# wifes facebook and hotmail password



## psychocandy (Apr 28, 2008)

I used to know it and I couldnt help logging in now and then to check up on her. Really stupid really because shes said tons of times shes not having an affair and I've got no reason to think so.

Looks like shes changed her password recenrtly. Am I being really stupid and paranoid if I ask her to tell me what it is?


----------



## GAsoccerman (Mar 24, 2008)

I think your paranoid. I know my wife's as well, but I don't bother to check them or look at them...I trust her.


----------



## Delphi (Nov 28, 2007)

Trust her. Give her some privacy or she will begin to resent your intrusion into every aspect of her life.


----------



## Green-Moo (Feb 5, 2008)

Unless there's a reason for you to have it, and she refuses to give it to you, then I don't think you need really worry. I think I'd be very cross if I found that my partner was checking up on me by reading my personal correspondance, even though he has access to it.


----------



## psychocandy (Apr 28, 2008)

Thanks everyone for your comments.

Deep down I know you're all right....

Thanks for confirming to me that its my issue to sort out with myself rather than anything else....


----------



## psychocandy (Apr 28, 2008)

Posted the same message on marriage-builders.com and everyone on there is telling me to get a keylogger....

Not sure if thats a good idea !!!!


----------



## Andrea (Sep 11, 2007)

psychocandy said:


> Posted the same message on marriage-builders.com and everyone on there is telling me to get a keylogger....
> 
> Not sure if thats a good idea !!!!


No, not a good idea. Especially if you said you suspected nothing.


----------



## demora (Jan 22, 2008)

Not a good idea. This sounds like a you thing, not a her thing. You've said you have no reason to suspect she's having an affair. You need to find a way to deal with your feelings. My husband doesn't know all of my passwords, and if he asked I would probably give them to him. But if he was checking up on me, I would be pretty mad. I don't check up on him and I set his passwords for his accounts.


----------



## psychocandy (Apr 28, 2008)

Andrea said:


> No, not a good idea. Especially if you said you suspected nothing.


Andrea,

I aint going to do it. In my more logical and rational moments when I think about it, I've no reason to suspect shes up to anythign at all.
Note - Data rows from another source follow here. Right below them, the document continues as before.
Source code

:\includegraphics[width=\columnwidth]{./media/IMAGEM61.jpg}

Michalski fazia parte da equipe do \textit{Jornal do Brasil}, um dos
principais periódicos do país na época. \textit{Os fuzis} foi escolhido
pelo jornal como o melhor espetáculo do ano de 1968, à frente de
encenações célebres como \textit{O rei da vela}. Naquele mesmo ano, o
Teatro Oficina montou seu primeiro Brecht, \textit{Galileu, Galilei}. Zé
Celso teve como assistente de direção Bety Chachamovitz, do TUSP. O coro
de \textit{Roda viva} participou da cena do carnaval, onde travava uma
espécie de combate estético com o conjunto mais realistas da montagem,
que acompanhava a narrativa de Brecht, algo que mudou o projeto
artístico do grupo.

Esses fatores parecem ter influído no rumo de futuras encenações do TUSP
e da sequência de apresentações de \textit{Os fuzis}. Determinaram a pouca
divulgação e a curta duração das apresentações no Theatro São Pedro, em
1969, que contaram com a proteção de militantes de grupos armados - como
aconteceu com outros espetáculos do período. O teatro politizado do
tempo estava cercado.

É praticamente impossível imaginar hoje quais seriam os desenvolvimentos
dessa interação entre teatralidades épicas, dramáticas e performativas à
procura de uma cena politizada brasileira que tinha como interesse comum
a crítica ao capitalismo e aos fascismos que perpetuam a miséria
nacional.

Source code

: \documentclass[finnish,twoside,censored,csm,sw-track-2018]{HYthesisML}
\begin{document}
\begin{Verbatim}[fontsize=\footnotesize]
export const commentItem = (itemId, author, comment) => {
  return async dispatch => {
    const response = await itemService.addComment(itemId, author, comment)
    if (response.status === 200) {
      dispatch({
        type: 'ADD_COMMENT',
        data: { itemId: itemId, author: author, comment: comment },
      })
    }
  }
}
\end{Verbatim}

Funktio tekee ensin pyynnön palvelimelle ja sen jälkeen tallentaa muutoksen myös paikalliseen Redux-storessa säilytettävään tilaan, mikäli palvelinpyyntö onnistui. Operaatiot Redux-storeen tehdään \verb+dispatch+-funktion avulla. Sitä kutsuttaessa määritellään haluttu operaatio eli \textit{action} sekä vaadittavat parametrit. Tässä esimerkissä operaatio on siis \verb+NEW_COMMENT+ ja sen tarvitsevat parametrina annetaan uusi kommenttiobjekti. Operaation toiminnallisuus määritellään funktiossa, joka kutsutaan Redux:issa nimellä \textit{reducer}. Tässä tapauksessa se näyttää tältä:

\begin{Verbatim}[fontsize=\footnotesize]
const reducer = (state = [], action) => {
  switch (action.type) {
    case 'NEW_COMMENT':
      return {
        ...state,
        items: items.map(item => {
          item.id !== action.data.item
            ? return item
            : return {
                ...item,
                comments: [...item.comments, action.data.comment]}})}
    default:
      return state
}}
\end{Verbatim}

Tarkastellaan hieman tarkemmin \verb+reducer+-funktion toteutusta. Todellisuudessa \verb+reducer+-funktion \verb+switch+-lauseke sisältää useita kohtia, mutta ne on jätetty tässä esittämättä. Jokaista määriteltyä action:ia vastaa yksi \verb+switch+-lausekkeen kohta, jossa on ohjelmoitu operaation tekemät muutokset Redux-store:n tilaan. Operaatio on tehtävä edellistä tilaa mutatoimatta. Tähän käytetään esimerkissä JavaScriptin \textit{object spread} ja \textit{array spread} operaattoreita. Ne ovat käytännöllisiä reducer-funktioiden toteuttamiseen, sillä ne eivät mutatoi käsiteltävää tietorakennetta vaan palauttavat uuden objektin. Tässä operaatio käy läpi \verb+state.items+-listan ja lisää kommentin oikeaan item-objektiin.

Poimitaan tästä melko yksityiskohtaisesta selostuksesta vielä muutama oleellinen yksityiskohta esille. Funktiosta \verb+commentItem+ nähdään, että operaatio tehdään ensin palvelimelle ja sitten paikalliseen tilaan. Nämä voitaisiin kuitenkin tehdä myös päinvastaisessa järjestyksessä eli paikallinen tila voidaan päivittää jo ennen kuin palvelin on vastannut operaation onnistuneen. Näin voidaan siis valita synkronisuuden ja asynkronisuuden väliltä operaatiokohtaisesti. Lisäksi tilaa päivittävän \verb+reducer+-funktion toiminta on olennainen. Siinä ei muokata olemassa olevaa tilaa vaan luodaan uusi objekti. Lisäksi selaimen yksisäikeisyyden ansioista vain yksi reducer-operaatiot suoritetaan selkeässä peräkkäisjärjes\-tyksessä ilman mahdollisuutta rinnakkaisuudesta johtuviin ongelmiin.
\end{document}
Apart from the fact that she likes facebook....


----------



## psychocandy (Apr 28, 2008)

demora said:


> Not a good idea. This sounds like a you thing, not a her thing. You've said you have no reason to suspect she's having an affair. You need to find a way to deal with your feelings. My husband doesn't know all of my passwords, and if he asked I would probably give them to him. But if he was checking up on me, I would be pretty mad. I don't check up on him and I set his passwords for his accounts.


Demora,

Think you're right... To be honest I do have 'problems' (depression etc) and I'm fairly sure that this is causing some of the feelings I'm getting (along with some of the meds I've switched to over the last few months).

To be fair, I did used to have access to it but I think I did overdo it a bit with checking. Also, I accused her of a few things which were blatantly false. She was not happy about this at the time.
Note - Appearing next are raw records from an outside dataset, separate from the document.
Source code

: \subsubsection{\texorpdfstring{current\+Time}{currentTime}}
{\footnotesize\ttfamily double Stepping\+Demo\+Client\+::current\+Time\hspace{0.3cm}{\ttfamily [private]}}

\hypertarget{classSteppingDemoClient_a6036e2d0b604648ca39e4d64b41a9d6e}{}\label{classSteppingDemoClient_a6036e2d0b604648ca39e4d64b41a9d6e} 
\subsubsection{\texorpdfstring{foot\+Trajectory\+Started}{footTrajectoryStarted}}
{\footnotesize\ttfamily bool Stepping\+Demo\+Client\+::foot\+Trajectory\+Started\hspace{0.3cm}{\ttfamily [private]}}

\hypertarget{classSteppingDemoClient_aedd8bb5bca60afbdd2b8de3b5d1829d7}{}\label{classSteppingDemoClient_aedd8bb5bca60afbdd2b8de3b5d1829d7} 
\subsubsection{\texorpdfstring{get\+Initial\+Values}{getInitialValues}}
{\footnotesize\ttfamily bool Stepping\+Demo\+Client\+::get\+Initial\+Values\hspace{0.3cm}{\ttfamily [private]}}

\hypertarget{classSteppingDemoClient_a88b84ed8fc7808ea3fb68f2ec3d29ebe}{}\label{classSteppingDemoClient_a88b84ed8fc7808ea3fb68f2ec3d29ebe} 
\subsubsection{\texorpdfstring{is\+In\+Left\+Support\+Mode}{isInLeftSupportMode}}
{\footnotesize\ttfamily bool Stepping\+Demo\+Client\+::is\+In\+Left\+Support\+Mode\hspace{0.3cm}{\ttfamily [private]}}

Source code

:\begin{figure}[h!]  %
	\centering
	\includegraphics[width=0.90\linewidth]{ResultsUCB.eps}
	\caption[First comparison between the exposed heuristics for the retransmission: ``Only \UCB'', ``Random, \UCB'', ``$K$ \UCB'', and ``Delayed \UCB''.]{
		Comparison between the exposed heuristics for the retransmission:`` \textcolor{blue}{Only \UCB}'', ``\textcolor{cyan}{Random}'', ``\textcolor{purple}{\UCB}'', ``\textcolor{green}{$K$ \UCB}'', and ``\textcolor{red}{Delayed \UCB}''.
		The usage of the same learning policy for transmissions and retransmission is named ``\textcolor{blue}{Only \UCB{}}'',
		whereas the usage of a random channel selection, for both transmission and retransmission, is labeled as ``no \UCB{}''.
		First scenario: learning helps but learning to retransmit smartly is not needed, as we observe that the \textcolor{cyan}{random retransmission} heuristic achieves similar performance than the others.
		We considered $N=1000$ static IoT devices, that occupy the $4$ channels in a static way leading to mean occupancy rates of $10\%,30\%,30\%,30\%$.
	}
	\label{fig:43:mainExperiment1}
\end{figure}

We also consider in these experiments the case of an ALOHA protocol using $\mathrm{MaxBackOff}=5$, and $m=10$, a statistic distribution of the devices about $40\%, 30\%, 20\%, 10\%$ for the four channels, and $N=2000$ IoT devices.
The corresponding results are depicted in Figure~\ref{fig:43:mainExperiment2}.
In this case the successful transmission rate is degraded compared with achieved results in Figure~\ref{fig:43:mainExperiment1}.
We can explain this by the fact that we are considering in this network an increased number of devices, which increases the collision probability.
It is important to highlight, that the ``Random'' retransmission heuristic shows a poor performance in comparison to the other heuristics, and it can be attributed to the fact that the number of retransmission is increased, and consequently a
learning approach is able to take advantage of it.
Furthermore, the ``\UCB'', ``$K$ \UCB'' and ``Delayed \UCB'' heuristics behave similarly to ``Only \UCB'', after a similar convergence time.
She reminded me last night of a conversation we had a few weeks ago (in the pub so I cant remember it all!). At the time, we agreed for her to change the password because I agreed it was a bit weird after all with me checking up on her. 

But, I see what you're getting at and I think my wife was the same. Initially, she had no problems with me knowing the passwords, but she didnt want me snooping and I did abuse the privilege a bit I suppose.


----------